The decree which sustained the demurrers of the appellees who make this motion, and dismissed them from this suit, left this case pending and undetermined between the complainants and the city of Texarkana. It did not dispose of the whole case. The complainants charged that these defendants were jointly liable with the city for the damages which they set forth and to the injunction which they sought, and the authorities to which reference has been made conclusively establish the rule that an order or decree which retains or dismisses parties defendant who are charged to be jointly liable to the complainant with other defendants in the suit is not a final decision, and cannot be reviewed in this court, because it does not dispose of the whole case. The decree of May 22, 1901, was, therefore, the only final decision or decree in the case in hand. The appeal from that decree presents all previous orders, decisions, and proceedings in the case, including the decree of December 8, 1899, for review here, and the motion to dismiss it as to the demurrants must be denied.

The demurrants, who were dismissed from this case by the decree of 1899, were inhabitants of the city of Texarkana, who were sued jointly with that city for constructing and operating therein a sewer, which caused a continuing nuisance, to the injury of the complainants. Their demurrers were sustained on the grounds that they were improperly joined with the city and that the bill was multifarious, and the only question presented in this case is the soundness of this ruling.
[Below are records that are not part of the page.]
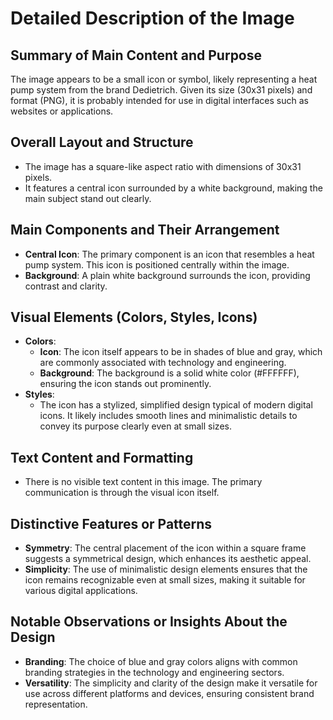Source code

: # Detailed Description of the Image

## Summary of Main Content and Purpose
The image appears to be a small icon or symbol, likely representing a heat pump system from the brand Dedietrich. Given its size (30x31 pixels) and format (PNG), it is probably intended for use in digital interfaces such as websites or applications.

## Overall Layout and Structure

- The image has a square-like aspect ratio with dimensions of 30x31 pixels.
- It features a central icon surrounded by a white background, making the main subject stand out clearly.

## Main Components and Their Arrangement

- **Central Icon**: The primary component is an icon that resembles a heat pump system. This icon is positioned centrally within the image.
- **Background**: A plain white background surrounds the icon, providing contrast and clarity.

## Visual Elements (Colors, Styles, Icons)

- **Colors**:
  - **Icon**: The icon itself appears to be in shades of blue and gray, which are commonly associated with technology and engineering.
  - **Background**: The background is a solid white color (#FFFFFF), ensuring the icon stands out prominently.
- **Styles**:
  - The icon has a stylized, simplified design typical of modern digital icons. It likely includes smooth lines and minimalistic details to convey its purpose clearly even at small sizes.

## Text Content and Formatting

- There is no visible text content in this image. The primary communication is through the visual icon itself.

## Distinctive Features or Patterns

- **Symmetry**: The central placement of the icon within a square frame suggests a symmetrical design, which enhances its aesthetic appeal.
- **Simplicity**: The use of minimalistic design elements ensures that the icon remains recognizable even at small sizes, making it suitable for various digital applications.

## Notable Observations or Insights About the Design

- **Branding**: The choice of blue and gray colors aligns with common branding strategies in the technology and engineering sectors.
- **Versatility**: The simplicity and clarity of the design make it versatile for use across different platforms and devices, ensuring consistent brand representation.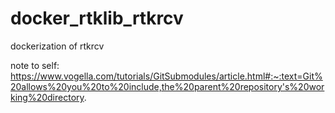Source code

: # docker_rtklib_rtkrcv
dockerization of rtkrcv


note to self: https://www.vogella.com/tutorials/GitSubmodules/article.html#:~:text=Git%20allows%20you%20to%20include,the%20parent%20repository's%20working%20directory.
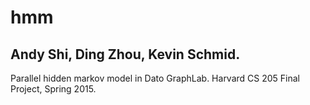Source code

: # hmm
## Andy Shi, Ding Zhou, Kevin Schmid.
Parallel hidden markov model in Dato GraphLab.
Harvard CS 205 Final Project, Spring 2015. 
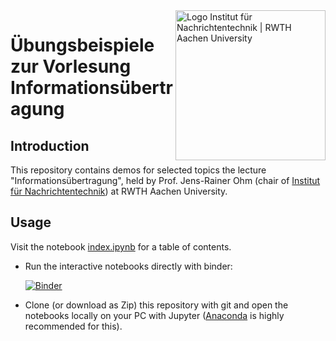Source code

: <img align="right" src="https://git.rwth-aachen.de/IENT/ient.nb/raw/master/figures/rwth_ient_logo@2x.png" alt="Logo Institut für Nachrichtentechnik | RWTH Aachen University" width="240px">

# Übungsbeispiele zur Vorlesung Informationsübertragung

## Introduction

This repository contains demos for selected topics the lecture "Informationsübertragung", held by Prof. Jens-Rainer Ohm (chair of [Institut für Nachrichtentechnik](http://www.ient.rwth-aachen.de)) at RWTH Aachen University.

## Usage

Visit the notebook [index.ipynb](index.ipynb) for a table of contents.

* Run the interactive notebooks directly with binder:

  [![Binder](https://mybinder.org/badge_logo.svg)](https://mybinder.org/v2/git/https%3A%2F%2Fgit.rwth-aachen.de%2FIENT%2Fiue-demos/84f1daf176094b3bc070f2f64f00a1b58c8e48e4?filepath=index.ipynb)
* Clone (or download as Zip) this repository with git and open the notebooks locally on your PC with Jupyter ([Anaconda](https://www.anaconda.com/) is highly recommended for this).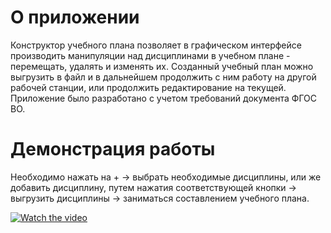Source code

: # О приложении

Конструктор учебного плана позволяет в графическом интерфейсе производить манипуляции над дисциплинами в учебном плане - перемещать, удалять и изменять их. Созданный учебный план можно выгрузить в файл и в дальнейшем продолжить с ним работу на другой рабочей станции, или продолжить редактирование на текущей. Приложение было разработано с учетом требований документа ФГОС ВО.

# Демонстрация работы

Необходимо нажать на + -> выбрать необходимые дисциплины, или же добавить дисциплину, путем нажатия соответствующей кнопки -> выгрузить дисциплины -> заниматься составлением учебного плана.


[![Watch the video](https://img.youtube.com/vi/zwbc2c6SUZA/maxresdefault.jpg)](https://youtu.be/zwbc2c6SUZA)

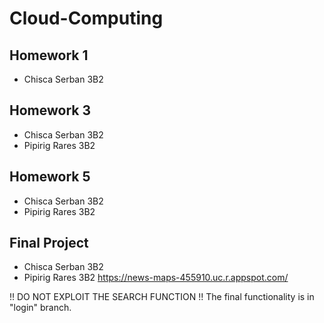 # Cloud-Computing

## Homework 1
- Chisca Serban 3B2

## Homework 3
 - Chisca Serban 3B2
 - Pipirig Rares 3B2

## Homework 5
 - Chisca Serban 3B2
 - Pipirig Rares 3B2

## Final Project
 - Chisca Serban 3B2
 - Pipirig Rares 3B2
 https://news-maps-455910.uc.r.appspot.com/

 !! DO NOT EXPLOIT THE SEARCH FUNCTION !!
 The final functionality is in "login" branch.
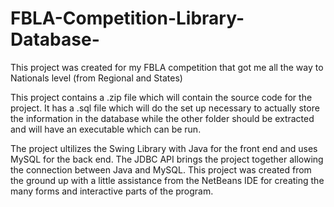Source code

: # FBLA-Competition-Library-Database-

This project was created for my FBLA competition that got me all the way to Nationals level (from Regional and States)

This project contains a .zip file which will contain the source code for the project.
It has a .sql file which will do the set up necessary to actually store the information in the database while
the other folder should be extracted and will have an executable which can be run.

The project ultilizes the Swing Library with Java for the front end  and uses MySQL for the back end. The JDBC API brings the project together allowing the connection between Java and MySQL. This project was created from the ground up with a little assistance from the NetBeans IDE for creating the many forms and interactive parts of the program. 
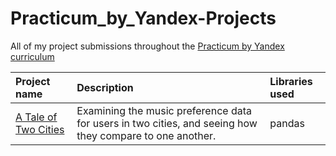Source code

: # Practicum_by_Yandex-Projects
All of my project submissions throughout the [Practicum by Yandex curriculum](https://practicum.yandex.com/data-scientist)

| Project name | Description | Libraries used |
| :---------------------- | :---------------------- | :---------------------- |
| [A Tale of Two Cities](https://github.com/lukehdez95/Practicum-Projects/tree/main/01-Basic_Python) | Examining the music preference data for users in two cities, and seeing how they compare to one another. | pandas
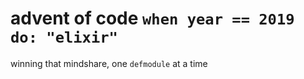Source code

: # advent of code `when year == 2019 do: "elixir"`

winning that mindshare, one `defmodule` at a time
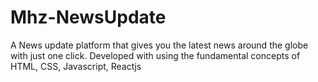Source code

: # Mhz-NewsUpdate
A News update platform that gives you the latest news around the globe with just one click. Developed with using the fundamental concepts of HTML, CSS, Javascript, Reactjs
In their amended bill the complainants allege that these demurrants and other citizens of Texarkana invoked the powers of that city to construct a sewer system for the benefit of its inhabitants; that they agreed with the city that they would occupy and use the sewer plant with their sinks and privies for the purpose of removing all the filth and putrid matter from their respective premises; that the city of Texarkana constructed a sewer system in...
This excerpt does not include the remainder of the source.